A former Sakae Holdings director and two associates failed in their bid to get sushi chain founder Douglas Foo to indemnify about $37 million in penalties they are facing.
An adverse ruling would have forced Mr Foo to contribute towards paying for damages assessed against the three men.
The latest development in the long-running dispute goes back to April when Mr Andy Ong was found to have breached his fiduciary duties while he was a director and ordered by the High Court to pay $2.64 million to Singapore-listed Sakae.
Mr Andy Ong, Mr Ong Han Boon and Mr Ho Yew Kong were also ordered to pay about $35 million to Griffin Real Estate Investment Holdings, in which Sakae is a minority shareholder. They have appealed against the ruling.
In the meantime, they tried to get Mr Foo to pay their liabilities by claiming that he was also in breach of his fiduciary duties to Griffin. They claimed that these breaches contributed to certain transactions that Sakae had complained about.
Sakae had sued Mr Andy Ong and others who allegedly conducted the affairs of Griffin “in a manner that is oppressive and prejudicial” to the interests of Sakae. They were accused of treating Griffin’s funds as their personal stash and diverting them for the benefit of Mr Andy Ong’s ERC group.
The High Court’s decision issued on May 4 found that the three men had no legal basis to make third- party claims against Mr Foo.
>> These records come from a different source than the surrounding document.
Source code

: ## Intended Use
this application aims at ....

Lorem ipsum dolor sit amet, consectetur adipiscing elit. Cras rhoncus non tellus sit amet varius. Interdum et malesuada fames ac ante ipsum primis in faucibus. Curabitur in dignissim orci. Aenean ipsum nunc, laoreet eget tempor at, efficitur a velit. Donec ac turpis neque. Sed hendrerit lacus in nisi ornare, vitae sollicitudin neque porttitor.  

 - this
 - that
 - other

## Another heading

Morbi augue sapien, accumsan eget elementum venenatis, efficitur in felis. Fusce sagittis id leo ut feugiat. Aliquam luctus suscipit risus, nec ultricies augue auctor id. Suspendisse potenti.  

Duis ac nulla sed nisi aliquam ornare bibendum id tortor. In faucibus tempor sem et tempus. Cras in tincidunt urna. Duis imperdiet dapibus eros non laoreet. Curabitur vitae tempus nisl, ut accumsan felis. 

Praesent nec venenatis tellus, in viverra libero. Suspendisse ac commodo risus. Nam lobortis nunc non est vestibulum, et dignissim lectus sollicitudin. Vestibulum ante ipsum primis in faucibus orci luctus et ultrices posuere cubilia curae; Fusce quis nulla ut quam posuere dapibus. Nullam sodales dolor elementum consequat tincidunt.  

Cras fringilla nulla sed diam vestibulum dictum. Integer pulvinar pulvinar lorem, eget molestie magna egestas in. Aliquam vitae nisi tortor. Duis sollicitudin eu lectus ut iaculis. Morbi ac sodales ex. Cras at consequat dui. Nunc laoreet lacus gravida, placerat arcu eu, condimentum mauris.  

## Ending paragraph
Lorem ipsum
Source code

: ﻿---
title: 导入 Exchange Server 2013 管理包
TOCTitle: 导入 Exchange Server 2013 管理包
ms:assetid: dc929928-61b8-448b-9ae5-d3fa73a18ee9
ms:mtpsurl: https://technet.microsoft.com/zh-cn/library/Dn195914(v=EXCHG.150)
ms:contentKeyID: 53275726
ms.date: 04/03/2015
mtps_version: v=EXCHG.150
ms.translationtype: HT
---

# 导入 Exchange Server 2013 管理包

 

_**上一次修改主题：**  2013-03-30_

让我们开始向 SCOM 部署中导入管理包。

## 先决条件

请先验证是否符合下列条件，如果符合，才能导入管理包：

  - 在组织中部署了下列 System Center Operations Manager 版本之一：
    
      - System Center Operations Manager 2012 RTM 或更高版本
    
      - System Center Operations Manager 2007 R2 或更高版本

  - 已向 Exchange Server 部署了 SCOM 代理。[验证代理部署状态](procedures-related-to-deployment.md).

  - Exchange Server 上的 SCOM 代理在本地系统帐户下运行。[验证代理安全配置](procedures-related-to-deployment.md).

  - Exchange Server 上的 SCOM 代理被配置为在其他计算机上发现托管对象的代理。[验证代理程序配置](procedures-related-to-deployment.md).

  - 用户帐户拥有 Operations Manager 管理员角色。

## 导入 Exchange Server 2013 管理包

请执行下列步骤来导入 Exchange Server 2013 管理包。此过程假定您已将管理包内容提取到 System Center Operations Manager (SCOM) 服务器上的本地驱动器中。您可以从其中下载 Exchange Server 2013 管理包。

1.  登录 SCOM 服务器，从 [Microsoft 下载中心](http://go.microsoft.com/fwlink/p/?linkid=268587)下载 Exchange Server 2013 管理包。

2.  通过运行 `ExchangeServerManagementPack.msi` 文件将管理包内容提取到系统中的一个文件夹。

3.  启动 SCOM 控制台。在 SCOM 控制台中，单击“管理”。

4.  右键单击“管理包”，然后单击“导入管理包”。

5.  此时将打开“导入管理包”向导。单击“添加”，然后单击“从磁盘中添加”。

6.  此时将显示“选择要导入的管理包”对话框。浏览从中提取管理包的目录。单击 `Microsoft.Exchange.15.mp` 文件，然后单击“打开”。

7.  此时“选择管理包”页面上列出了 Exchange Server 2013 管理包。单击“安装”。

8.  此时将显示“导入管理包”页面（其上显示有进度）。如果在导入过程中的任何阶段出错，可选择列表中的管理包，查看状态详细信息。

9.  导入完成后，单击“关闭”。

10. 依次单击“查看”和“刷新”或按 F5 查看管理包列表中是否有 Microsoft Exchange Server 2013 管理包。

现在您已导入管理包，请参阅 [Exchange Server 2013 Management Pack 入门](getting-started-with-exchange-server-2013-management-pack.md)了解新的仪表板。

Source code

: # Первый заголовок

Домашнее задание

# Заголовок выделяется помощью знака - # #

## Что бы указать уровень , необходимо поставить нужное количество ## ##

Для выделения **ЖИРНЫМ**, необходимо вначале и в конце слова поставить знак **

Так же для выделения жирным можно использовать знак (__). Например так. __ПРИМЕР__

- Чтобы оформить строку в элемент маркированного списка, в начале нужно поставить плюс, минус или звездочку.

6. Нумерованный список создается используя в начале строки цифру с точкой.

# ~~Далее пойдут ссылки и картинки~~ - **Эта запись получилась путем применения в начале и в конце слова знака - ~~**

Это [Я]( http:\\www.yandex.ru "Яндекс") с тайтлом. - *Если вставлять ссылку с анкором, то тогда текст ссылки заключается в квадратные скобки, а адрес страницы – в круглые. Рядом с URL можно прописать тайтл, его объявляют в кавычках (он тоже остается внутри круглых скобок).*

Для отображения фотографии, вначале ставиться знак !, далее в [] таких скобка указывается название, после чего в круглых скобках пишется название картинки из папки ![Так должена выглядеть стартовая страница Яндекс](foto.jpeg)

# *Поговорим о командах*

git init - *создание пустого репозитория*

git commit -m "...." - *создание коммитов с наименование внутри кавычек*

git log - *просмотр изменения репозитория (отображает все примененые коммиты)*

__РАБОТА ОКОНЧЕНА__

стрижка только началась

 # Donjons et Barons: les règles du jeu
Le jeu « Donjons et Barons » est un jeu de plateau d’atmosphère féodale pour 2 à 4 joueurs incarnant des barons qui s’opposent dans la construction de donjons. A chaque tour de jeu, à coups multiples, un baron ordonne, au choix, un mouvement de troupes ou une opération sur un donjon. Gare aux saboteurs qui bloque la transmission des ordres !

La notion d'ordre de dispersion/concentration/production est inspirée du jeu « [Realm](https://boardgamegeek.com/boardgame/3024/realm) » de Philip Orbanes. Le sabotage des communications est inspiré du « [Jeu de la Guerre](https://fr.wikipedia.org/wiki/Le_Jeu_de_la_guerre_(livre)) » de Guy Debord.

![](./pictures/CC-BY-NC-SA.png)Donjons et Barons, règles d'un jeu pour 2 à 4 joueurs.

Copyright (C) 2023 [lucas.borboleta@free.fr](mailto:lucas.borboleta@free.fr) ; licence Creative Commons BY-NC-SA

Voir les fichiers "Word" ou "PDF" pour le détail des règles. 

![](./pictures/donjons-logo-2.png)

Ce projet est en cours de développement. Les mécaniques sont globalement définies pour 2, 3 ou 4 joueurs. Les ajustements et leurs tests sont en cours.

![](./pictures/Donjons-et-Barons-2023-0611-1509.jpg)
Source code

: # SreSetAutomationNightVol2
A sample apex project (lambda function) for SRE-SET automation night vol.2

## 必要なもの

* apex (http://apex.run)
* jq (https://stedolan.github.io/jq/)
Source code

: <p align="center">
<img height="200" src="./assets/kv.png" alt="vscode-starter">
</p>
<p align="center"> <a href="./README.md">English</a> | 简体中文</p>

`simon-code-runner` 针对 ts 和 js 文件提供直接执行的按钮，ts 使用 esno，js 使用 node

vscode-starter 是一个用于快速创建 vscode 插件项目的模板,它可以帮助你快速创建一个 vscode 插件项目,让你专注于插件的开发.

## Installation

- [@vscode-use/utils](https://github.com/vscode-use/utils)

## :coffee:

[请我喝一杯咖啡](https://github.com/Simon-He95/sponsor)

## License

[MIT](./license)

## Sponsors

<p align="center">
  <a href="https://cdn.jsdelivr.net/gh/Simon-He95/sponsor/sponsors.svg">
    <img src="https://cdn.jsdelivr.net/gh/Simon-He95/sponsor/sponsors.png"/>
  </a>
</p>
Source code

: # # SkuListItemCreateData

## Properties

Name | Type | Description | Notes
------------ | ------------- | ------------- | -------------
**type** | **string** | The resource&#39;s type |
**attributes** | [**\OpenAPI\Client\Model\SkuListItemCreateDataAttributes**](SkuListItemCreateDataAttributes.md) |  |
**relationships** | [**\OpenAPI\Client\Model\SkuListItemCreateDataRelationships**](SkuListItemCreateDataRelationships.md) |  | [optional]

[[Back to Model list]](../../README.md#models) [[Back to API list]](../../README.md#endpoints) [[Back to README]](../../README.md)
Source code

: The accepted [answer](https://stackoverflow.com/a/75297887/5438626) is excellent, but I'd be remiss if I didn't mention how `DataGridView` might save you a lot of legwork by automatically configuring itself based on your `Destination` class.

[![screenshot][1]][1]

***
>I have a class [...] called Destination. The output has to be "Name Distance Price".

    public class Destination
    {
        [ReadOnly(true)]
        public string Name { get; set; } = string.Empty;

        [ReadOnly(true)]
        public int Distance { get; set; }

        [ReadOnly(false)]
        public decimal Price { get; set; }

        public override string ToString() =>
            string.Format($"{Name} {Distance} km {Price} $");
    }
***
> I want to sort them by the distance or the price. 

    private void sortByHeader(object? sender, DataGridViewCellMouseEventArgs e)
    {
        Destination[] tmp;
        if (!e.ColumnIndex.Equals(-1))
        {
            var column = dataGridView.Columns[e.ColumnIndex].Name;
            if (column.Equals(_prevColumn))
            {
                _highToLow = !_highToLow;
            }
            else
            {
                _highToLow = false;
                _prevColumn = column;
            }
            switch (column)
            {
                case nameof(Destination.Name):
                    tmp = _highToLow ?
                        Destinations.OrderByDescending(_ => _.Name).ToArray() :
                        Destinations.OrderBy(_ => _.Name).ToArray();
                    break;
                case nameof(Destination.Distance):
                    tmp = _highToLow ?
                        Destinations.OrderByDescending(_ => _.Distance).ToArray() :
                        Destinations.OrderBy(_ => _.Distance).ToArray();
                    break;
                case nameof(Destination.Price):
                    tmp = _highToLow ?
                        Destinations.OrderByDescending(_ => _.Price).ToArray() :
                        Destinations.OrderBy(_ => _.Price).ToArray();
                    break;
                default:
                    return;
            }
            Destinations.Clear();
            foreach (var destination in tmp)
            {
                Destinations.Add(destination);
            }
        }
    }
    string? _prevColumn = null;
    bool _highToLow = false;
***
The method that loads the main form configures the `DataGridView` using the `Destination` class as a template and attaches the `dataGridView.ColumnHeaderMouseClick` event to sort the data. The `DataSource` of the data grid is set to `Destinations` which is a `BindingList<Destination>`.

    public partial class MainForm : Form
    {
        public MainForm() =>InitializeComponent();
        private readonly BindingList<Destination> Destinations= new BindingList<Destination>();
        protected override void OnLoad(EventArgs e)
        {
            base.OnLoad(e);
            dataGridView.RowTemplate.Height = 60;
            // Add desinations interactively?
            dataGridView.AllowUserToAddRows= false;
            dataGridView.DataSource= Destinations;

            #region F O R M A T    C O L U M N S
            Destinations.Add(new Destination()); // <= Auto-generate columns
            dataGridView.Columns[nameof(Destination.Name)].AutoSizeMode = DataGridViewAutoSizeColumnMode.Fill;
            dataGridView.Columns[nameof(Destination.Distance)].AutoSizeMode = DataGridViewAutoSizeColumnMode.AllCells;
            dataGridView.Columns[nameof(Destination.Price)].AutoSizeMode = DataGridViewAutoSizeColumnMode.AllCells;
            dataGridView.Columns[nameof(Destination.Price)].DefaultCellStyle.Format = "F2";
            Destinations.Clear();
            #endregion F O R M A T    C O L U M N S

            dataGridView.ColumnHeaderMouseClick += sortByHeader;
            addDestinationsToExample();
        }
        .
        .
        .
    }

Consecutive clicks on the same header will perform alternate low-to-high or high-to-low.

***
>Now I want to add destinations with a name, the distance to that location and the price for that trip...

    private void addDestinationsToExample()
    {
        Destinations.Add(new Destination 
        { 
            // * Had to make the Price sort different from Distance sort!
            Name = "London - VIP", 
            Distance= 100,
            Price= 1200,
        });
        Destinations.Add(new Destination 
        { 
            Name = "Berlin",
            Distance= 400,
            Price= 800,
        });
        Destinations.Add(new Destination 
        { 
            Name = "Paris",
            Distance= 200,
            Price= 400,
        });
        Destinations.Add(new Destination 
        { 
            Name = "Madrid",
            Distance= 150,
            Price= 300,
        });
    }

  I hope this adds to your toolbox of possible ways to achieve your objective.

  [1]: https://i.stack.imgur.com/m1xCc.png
Instead, High Court Justice Judith Prakash ordered them to pay a higher than the standard rate for Mr Foo’s costs after “unreasonably” pursued claims that had no legal basis.
The men claimed that if Mr Foo “had been a good boy and done what he was supposed to do, they could not have been bad boys, and done what they were not supposed to do”, according to the ruling.
But Judge Prakash said the contention does not have any weight. “The whole complaint against Mr Foo is not that he actively did something, but that he did nothing,” she noted.
The three men have offered no evidence that Mr Foo had knowledge of their various “oppressive” activities, she said. “All they have said is that if he had been a more active director, he would have found out what was going on and stopped it,” Judge Prakash added.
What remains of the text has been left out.